■ Assignment ■
The lines to copy are those with "sqrt" in them. Pull each one from the entries below.

■ Materials provided ■

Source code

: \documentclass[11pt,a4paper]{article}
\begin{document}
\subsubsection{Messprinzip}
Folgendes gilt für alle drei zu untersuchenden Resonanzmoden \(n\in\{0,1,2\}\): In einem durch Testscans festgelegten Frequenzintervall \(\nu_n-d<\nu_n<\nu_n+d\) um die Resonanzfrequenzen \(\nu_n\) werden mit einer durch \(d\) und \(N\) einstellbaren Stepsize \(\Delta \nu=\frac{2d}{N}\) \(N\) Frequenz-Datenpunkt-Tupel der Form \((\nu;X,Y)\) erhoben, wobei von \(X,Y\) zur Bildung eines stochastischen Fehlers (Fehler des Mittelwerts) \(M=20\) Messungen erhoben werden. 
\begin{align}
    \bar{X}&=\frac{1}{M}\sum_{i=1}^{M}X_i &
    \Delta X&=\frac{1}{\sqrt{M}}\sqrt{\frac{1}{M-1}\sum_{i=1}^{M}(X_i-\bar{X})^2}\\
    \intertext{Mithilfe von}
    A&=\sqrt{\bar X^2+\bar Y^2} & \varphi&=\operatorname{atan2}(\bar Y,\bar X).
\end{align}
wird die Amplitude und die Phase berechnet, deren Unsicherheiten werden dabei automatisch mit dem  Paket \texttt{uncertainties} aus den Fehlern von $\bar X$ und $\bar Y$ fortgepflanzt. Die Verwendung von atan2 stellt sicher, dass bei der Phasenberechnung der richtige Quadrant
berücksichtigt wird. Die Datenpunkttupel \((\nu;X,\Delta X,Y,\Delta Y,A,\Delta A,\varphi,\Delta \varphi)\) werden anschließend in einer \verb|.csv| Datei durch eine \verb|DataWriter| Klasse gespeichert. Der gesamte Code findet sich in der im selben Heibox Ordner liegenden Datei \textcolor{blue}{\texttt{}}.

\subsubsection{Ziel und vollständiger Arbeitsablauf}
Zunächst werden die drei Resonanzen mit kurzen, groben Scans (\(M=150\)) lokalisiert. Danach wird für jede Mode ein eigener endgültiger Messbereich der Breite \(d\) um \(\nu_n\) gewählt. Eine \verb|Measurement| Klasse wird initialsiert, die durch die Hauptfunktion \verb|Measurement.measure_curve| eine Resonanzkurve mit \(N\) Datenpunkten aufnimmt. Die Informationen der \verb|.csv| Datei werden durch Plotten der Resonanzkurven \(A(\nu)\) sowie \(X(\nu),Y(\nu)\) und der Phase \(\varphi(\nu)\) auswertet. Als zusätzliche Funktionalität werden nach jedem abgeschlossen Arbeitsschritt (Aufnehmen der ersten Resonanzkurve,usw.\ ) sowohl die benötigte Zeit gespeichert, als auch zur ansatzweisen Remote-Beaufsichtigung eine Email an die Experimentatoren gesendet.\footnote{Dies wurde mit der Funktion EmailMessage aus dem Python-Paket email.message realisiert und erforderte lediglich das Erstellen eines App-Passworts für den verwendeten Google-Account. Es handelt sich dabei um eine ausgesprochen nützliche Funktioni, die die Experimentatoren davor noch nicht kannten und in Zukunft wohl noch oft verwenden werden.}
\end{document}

■ Answer to the exercise ■
    \Delta X&=\frac{1}{\sqrt{M}}\sqrt{\frac{1}{M-1}\sum_{i=1}^{M}(X_i-\bar{X})^2}\\
    A&=\sqrt{\bar X^2+\bar Y^2} & \varphi&=\operatorname{atan2}(\bar Y,\bar X).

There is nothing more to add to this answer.